I would NEVER consider 10 for anything other than a production environment where the speed of 0 is required (since I would NEVER use 0 without 1) - certainly not a large scale storage system, and most certainly not one that holds non-valuable, easily replaceable material such as media rips.    Like I said, you will NEVER see the speed benefits of 0 on a NAS, so there's absolutely no point in using it or any level that uses it.  As far as a rebuild being more demanding, I don't really think that's the case.  You still have to read every bit from the mirror just like you have to read every bit from the remaining drives in a RAID 6.  The speed at wich that happens depends solely on the XOR engine.  A better RPU does the parity calculations faster - which spells the difference between a rebuild taking 6 hours or 5 days.  Yes there is a n-times chance of another drive failure in that time (n= # of remaining drives), and then a 10^14 or 10^15 chance of a URE in a RAID 6.  But that's still less of a chance than the other mirror failing and blowing the whole array.



> I've seen many switching from RAID 6 to 10 for this exact reason...however that is a subject not related to the thread and it depends on what you expect from your RAID.

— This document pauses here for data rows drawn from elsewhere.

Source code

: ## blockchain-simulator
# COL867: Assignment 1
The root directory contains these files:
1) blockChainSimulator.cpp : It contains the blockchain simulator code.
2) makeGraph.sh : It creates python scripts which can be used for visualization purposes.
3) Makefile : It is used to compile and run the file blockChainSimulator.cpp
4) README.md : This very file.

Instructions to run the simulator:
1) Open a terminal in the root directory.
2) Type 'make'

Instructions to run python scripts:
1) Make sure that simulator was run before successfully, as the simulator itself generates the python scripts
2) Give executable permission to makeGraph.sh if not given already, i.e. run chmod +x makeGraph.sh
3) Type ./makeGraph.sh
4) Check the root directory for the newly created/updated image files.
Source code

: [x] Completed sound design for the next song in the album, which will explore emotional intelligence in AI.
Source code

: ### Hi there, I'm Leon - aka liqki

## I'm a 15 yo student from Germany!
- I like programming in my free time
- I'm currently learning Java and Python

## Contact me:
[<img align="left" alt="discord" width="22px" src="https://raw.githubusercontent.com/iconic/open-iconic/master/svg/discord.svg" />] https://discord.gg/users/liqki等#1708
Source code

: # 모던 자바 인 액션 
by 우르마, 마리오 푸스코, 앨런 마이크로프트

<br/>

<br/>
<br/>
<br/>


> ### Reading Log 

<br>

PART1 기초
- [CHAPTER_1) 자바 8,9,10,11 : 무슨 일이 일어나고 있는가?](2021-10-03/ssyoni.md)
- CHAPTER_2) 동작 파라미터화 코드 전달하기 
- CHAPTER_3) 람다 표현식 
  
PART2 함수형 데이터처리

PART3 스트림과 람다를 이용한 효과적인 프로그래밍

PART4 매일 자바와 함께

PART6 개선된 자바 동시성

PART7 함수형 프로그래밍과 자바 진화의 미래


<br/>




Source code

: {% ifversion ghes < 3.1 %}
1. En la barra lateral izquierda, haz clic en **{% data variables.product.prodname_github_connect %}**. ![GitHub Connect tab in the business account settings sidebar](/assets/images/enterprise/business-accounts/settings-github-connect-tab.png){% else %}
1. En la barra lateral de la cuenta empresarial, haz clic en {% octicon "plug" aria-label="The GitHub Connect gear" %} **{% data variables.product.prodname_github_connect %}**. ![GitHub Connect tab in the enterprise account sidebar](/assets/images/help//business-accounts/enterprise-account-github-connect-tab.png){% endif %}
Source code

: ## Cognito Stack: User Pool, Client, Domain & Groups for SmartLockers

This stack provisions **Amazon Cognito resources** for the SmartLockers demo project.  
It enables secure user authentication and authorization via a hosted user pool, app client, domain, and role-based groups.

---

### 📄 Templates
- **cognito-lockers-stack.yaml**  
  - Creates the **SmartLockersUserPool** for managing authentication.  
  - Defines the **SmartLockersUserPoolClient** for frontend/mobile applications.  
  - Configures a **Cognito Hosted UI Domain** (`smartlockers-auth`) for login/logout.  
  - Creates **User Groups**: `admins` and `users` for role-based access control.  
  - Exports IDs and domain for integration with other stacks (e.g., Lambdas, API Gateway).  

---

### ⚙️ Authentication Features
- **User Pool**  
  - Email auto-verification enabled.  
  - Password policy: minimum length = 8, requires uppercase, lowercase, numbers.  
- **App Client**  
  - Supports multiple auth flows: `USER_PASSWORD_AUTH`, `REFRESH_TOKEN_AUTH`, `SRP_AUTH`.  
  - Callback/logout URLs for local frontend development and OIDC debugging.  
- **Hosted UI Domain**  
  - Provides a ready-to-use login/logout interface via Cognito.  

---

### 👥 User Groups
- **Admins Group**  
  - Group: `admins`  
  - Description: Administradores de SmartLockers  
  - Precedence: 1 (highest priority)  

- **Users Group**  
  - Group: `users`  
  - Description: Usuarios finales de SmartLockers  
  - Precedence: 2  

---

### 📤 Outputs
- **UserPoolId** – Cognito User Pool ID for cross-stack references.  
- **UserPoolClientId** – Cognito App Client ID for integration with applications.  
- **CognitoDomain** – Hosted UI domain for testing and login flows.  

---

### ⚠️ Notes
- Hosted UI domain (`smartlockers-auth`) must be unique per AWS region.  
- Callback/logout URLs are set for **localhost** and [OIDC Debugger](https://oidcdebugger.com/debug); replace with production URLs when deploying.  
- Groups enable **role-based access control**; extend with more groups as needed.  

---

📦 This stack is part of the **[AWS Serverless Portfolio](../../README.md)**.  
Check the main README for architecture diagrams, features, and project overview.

Sorry but I don't believe that for a second.  Once again, there is absolutely no point to using 10 in these situations, much less any that could be any sort of "advantage" over 6..  Might as well just use 1 and completely avoid the risks of striping.


----------



## slim142 (Feb 20, 2018)

I truly enjoyed the reading. Guys, this is for a home-server purposes. I will be storing movies and a backup of all of my data. For company purposes, I would probably consider more options, but for now, RAID 5 will do.

I have decided to go for Synology. I will eat the extra cost, but hopefully it works as expected.


----------